The controversial bidding for the services of blue guards that will secure the Capitol compound and other structures owned and run by the Provincial Government in various places of the province can be a case in point. The bidding and the seeming haste with which the winning bidder deployed its blue guards smell. Surely, the odor has a source.

But I understand where the governor is coming from when he defended the bidding process. Davide is a good man and surely is not one to throw his people under the bus.

So he had to insist that the bidding, which was won by Black Pearl Security Agency, strictly followed procedures.

Given Davide’s nature, however, I doubt if he really got into the bottom of the whole mess. Okay, Black Pearl won, but the haste with which it took over the Province’s blue guards services over Tactical Security Agency Inc. even if a contract is still to be signed can be questioned. Tactical got the contract when Gwendolyn Garcia was governor.

The twist there is that Davide has said that Capitol will still pay Black Pearl for its services even if the firm won’t snag the contract. That is a twist because when Davide took over, he refused to pay contractors that the province dealt with under Garcia. Now, despite the questionable circumstance of Black Pearl’s take over, it gets paid.

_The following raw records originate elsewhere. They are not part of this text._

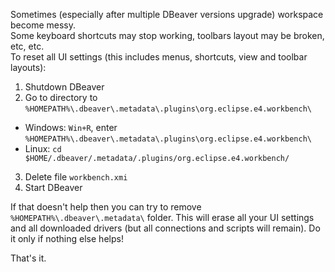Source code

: Sometimes (especially after multiple DBeaver versions upgrade) workspace become messy.  
Some keyboard shortcuts may stop working, toolbars layout may be broken, etc, etc.  
To reset all UI settings (this includes menus, shortcuts, view and toolbar layouts):

1. Shutdown DBeaver
2. Go to directory to `%HOMEPATH%\.dbeaver\.metadata\.plugins\org.eclipse.e4.workbench\`
  - Windows: `Win+R`, enter `%HOMEPATH%\.dbeaver\.metadata\.plugins\org.eclipse.e4.workbench\`
  - Linux: `cd $HOME/.dbeaver/.metadata/.plugins/org.eclipse.e4.workbench/`
3. Delete file `workbench.xmi`
4. Start DBeaver

If that doesn't help then you can try to remove `%HOMEPATH%\.dbeaver\.metadata\` folder. 
This will erase all your UI settings and all downloaded drivers (but all connections and scripts will remain). Do it only if nothing else helps!

That's it.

But there is a positive spin to it. Because the speed of Black Pearl’s take over allowed the public to get a glimpse of its logistical and organizational capability.

People realized this when many of Black Pearl blue guards functioned even without guns.

Based on the record of the province’s bids and awards committee (BAC), Black Pearl exceeded the minimum number of tools required like handcuffs, etc. and has enough items like pistols and shotguns. But when the blue guards showed up without guns, that invites the question: how did the BAC define “enough”?

For blue guards, having a gun trumps their other needs. Indeed, how can they be secure in securing an important facility if they are unarmed?

There are other questions, like when Black Pearl was constituted as a security agency, but I won’t tarry there. Rather, it would be good to mention rumors about questionable dealings of some of Davide’s people in other transactions the province is involved in.

On this, I am tempted to paraphrase an old saying this way: since there is smoke wafting through Capitol’s windows, could there be a fire gently burning somewhere in its innards? Is Davide starting to lose control of his people? Has the “daang matuwid” been derailed?

Considering the stories I heard about Davide’s character, I won’t be surprised if some of his people have gotten bolder. Many of his allies are not saints. He has with him politicians and former civilians who are able to strut like peacocks at the Capitol because it has a governor who may be good natured but is soft.

After a year as governor, I think it is time for Davide to show an iron will. On this, it would not be enough to reshuffle the bureaucracy. He should also start checking the backgrounds and current acts of his political allies and shun the questionable ones.